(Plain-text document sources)
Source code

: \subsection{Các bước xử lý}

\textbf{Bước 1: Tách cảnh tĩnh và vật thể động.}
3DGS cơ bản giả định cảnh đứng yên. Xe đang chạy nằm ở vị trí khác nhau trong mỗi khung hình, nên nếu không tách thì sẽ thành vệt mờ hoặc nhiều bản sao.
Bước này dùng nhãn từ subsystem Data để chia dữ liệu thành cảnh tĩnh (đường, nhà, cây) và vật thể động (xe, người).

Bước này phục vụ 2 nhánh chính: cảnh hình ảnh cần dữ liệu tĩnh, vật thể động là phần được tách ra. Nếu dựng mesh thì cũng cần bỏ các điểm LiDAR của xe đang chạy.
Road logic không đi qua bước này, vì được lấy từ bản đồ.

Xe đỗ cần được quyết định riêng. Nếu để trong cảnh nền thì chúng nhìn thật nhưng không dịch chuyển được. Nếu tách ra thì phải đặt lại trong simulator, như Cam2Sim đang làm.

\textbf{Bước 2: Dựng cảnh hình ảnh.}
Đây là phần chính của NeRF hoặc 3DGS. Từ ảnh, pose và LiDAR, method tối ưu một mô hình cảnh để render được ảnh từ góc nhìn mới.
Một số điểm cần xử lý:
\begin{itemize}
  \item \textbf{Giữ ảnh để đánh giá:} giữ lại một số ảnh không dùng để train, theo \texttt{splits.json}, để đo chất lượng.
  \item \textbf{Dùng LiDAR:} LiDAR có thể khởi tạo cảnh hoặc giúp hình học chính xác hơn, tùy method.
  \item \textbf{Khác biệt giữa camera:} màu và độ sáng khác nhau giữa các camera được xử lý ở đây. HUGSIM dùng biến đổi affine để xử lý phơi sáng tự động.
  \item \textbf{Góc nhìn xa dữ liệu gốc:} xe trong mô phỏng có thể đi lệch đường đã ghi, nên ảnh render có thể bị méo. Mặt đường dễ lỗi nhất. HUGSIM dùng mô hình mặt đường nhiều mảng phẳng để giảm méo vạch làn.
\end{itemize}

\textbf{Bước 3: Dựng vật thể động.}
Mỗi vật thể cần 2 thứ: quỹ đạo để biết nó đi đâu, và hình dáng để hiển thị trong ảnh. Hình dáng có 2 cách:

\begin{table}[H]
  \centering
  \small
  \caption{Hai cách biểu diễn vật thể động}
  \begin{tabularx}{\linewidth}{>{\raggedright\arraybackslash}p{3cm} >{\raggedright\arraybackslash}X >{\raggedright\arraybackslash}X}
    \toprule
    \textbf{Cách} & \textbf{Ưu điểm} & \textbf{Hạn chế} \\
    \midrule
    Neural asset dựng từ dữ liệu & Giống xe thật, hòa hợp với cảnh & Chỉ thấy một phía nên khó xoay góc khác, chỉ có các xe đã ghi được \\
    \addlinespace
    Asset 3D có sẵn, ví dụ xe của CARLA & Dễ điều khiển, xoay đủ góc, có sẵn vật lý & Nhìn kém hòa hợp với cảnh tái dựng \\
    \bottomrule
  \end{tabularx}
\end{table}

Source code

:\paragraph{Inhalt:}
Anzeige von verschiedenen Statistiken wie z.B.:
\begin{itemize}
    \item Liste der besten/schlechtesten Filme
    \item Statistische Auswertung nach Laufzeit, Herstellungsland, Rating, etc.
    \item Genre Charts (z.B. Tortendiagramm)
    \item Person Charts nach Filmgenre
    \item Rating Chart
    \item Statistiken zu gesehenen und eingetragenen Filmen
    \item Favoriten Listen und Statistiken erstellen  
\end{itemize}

Your objective: Search the records for the string "động" and, wherever a line contains it, please copy that line.

Written response:
\textbf{Bước 1: Tách cảnh tĩnh và vật thể động.}
Bước này dùng nhãn từ subsystem Data để chia dữ liệu thành cảnh tĩnh (đường, nhà, cây) và vật thể động (xe, người).
Bước này phục vụ 2 nhánh chính: cảnh hình ảnh cần dữ liệu tĩnh, vật thể động là phần được tách ra. Nếu dựng mesh thì cũng cần bỏ các điểm LiDAR của xe đang chạy.
  \item \textbf{Khác biệt giữa camera:} màu và độ sáng khác nhau giữa các camera được xử lý ở đây. HUGSIM dùng biến đổi affine để xử lý phơi sáng tự động.
\textbf{Bước 3: Dựng vật thể động.}
  \caption{Hai cách biểu diễn vật thể động}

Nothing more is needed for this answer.